The report, titled “When Help Is Nowhere to Be Found,” is focused on Operation Matador, which was launched by ICE’s Homeland Security Investigations department in May 2017 to combat MS-13. According to the report, Operation Matador was initially envisioned as a 90-day effort but has since become a permanent operation.
MS-13 is a gang that was originated in Los Angeles in the 1980s by Salvadoran immigrants and later spread in El Salvador and Honduras. It has since grown into one of the world’s deadliest gangs and has an estimated 10,000 members in the U.S., concentrated in a handful of areas including New York. The Trump administration has made the gang a focus of its hardline immigration stance, arguing that tougher immigration measures would blunt the gang’s efforts.
Operation Matador was launched shortly after Trump assumed office and has since become ICE’s most high-profile anti-gang effort. According to the agency, 475 individuals have been arrested by ICE under the operation.
Unlike other elements of ICE, Homeland Security Investigations can perform criminal investigations. Operation Matador was purported to be focused on gang enforcement, however, NYIC’s report found that half the arrests were administrative immigration arrests.
In a December 2018 comment to Newsday, referred to in the emails, Suffolk County Police Department said it did not supply manpower for Operation Matador but did share intelligence. However, an October 2017 email to then Suffolk County Police Department Commissioner Timothy Sini stated that Operation Matador had netted 26 arrests including “non-gang members with an illegal immigration status and arrested for state charges.” The report also states that there were multiple emails between the Suffolk County Police Department and the HSI Operation Matador team that confirmed officers participated in Matador actions as late as September 2018.
In addition to that, a memo sent to Suffolk County Police Department officers instructed officers to contact ICE directly when entering potential gang members into a database as “they have the ability to instantly check a suspected MS-13 member’s immigration status and then take appropriate enforcement action.”

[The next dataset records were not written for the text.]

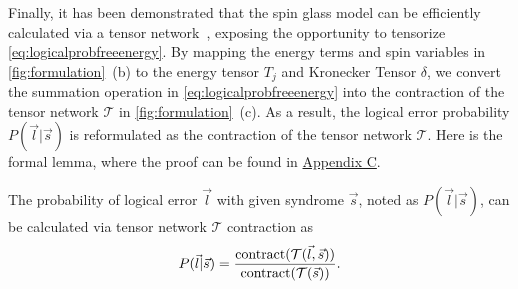 Finally, it has been demonstrated that the spin glass model can be efficiently calculated via a tensor network~\cite{cao2025exact}, exposing the opportunity to tensorize \eqref{eq:logicalprobfreeenergy}. By mapping the energy terms and spin variables in \autoref{fig:formulation}~(b) to the energy tensor $T_j$ and Kronecker Tensor $\delta$, we convert the summation operation in \eqref{eq:logicalprobfreeenergy} into the contraction of the tensor network $\mathcal{T}$ in \autoref{fig:formulation}~(c). As a result, the logical error probability $P(\vec{l}|\vec{s})$ is reformulated as the contraction of the tensor network $\mathcal{T}$. Here is the formal lemma, where the proof can be found in \hyperref[subsec:proofC]{Appendix C}.
\begin{lemma}\label{theorem:decodingTensor}
    The probability of logical error $\vec{l}$ with given syndrome $\vec{s}$, noted as $P(\vec{l}|\vec{s})$, can be calculated via tensor network $\mathcal{T}$ contraction as
    \begin{equation}\small
    P(\vec{l}|\vec{s}) = 
    \frac{{\text{contract}}(\mathcal{T}(\vec{l},\vec{s}))}{\text{contract}(\mathcal{T}(\vec{s}))}. 
    \end{equation}
\end{lemma}



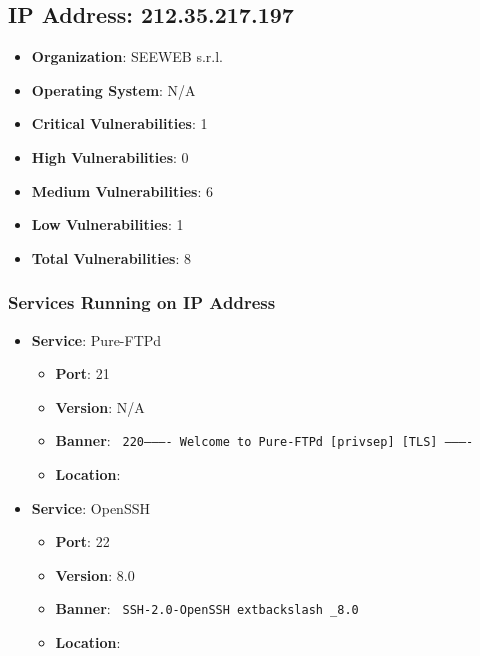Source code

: \documentclass{article}
\begin{document}
\clearpage



\subsection*{IP Address: 212.35.217.197}

\begin{itemize}
    \item \textbf{Organization}: SEEWEB s.r.l.
    \item \textbf{Operating System}:  N/A 
    \item \textbf{Critical Vulnerabilities}: 1
    \item \textbf{High Vulnerabilities}: 0
    \item \textbf{Medium Vulnerabilities}: 6
    \item \textbf{Low Vulnerabilities}: 1
    \item \textbf{Total Vulnerabilities}: 8
\end{itemize}

\subsubsection*{Services Running on IP Address}

\begin{itemize}
    
        \item \textbf{Service}: Pure-FTPd
        \begin{itemize}
            \item \textbf{Port}: 21
            \item \textbf{Version}:  N/A 
            \item \textbf{Banner}: \texttt{ 220---------- Welcome to Pure-FTPd [privsep] [TLS] ---------- }
            \item \textbf{Location}: \href{  }{  }
        \end{itemize}
    
        \item \textbf{Service}: OpenSSH
        \begin{itemize}
            \item \textbf{Port}: 22
            \item \textbf{Version}:  8.0 
            \item \textbf{Banner}: \texttt{ SSH-2.0-OpenSSH	extbackslash _8.0 }
            \item \textbf{Location}: \href{  }{  }
        \end{itemize}
    
\end{itemize}
\end{document}
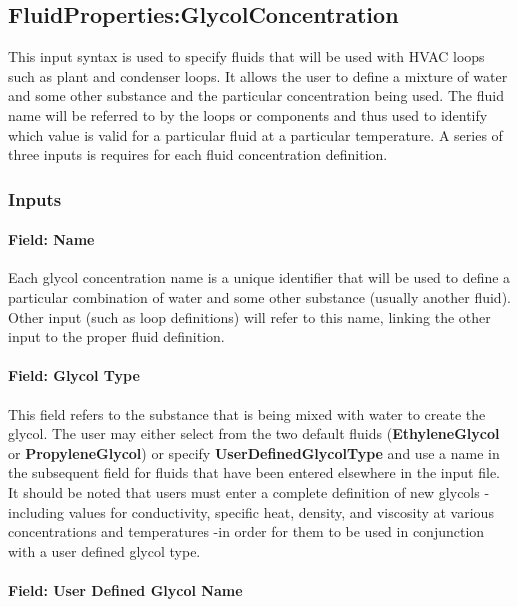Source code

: \subsection{FluidProperties:GlycolConcentration}\label{fluidpropertiesglycolconcentration}

This input syntax is used to specify fluids that will be used with HVAC loops such as plant and condenser loops. It allows the user to define a mixture of water and some other substance and the particular concentration being used. The fluid name will be referred to by the loops or components and thus used to identify which value is valid for a particular fluid at a particular temperature. A series of three inputs is requires for each fluid concentration definition.

\subsubsection{Inputs}\label{inputs-1-018}

\paragraph{Field: Name}\label{field-name-019}

Each glycol concentration name is a unique identifier that will be used to define a particular combination of water and some other substance (usually another fluid). Other input (such as loop definitions) will refer to this name, linking the other input to the proper fluid definition.

\paragraph{Field: Glycol Type}\label{field-glycol-type}

This field refers to the substance that is being mixed with water to create the glycol. The user may either select from the two default fluids (\textbf{EthyleneGlycol} or \textbf{PropyleneGlycol}) or specify \textbf{UserDefinedGlycolType} and use a name in the subsequent field for fluids that have been entered elsewhere in the input file. It should be noted that users must enter a complete definition of new glycols -including values for conductivity, specific heat, density, and viscosity at various concentrations and temperatures -in order for them to be used in conjunction with a user defined glycol type.

\paragraph{Field: User Defined Glycol Name}\label{field-user-defined-glycol-name}

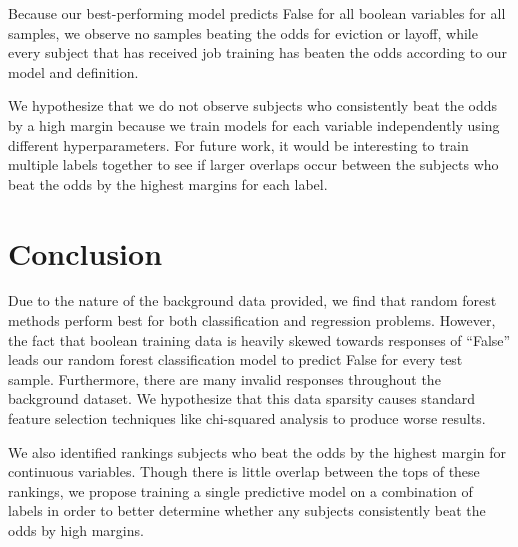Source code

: \documentclass{article} %
\begin{document}
Because our best-performing model predicts False for all boolean variables for all samples, we observe no samples beating the odds for eviction or layoff, while every subject that has received job training has beaten the odds according to our model and definition.

We hypothesize that we do not observe subjects who consistently beat the odds by a high margin because we train models for each variable independently using different hyperparameters. For future work, it would be interesting to train multiple labels together to see if larger overlaps occur between the subjects who beat the odds by the highest margins for each label.

\section{Conclusion}
\label{sec:conclusion}

Due to the nature of the background data provided, we find that random forest methods perform best for both classification and regression problems. However, the fact that boolean training data is heavily skewed towards responses of ``False'' leads our random forest classification model to predict False for every test sample. Furthermore, there are many invalid responses throughout the background dataset. We hypothesize that this data sparsity causes standard feature selection techniques like chi-squared analysis to produce worse results.

We also identified rankings subjects who beat the odds by the highest margin for continuous variables. Though there is little overlap between the tops of these rankings, we propose training a single predictive model on a combination of labels in order to better determine whether any subjects consistently beat the odds by high margins.
\end{document}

Suffolk County Police declined to comment as they had not seen the report.
Nassau County Police Department Commissioner Patrick Ryder told a local prosecutor that he preferred not to participate in Operation Matador because of its negative impact on community relations. However, he met with ICE shortly afterward and the emails appear to show that he reversed course. He ultimately sent officers in the fall of 2018 to be trained by ICE to participate in operations. There are email exchanges dating back to November 2017 that show Nassau County officers communicating with ICE on individual cases.
In a separate email exchange, one of the commissioner’s staffers appears to ask ICE about how many undocumented people and people in the Deferred Action for Childhood Arrivals program, often referred to as Dreamers, there are in Nassau County.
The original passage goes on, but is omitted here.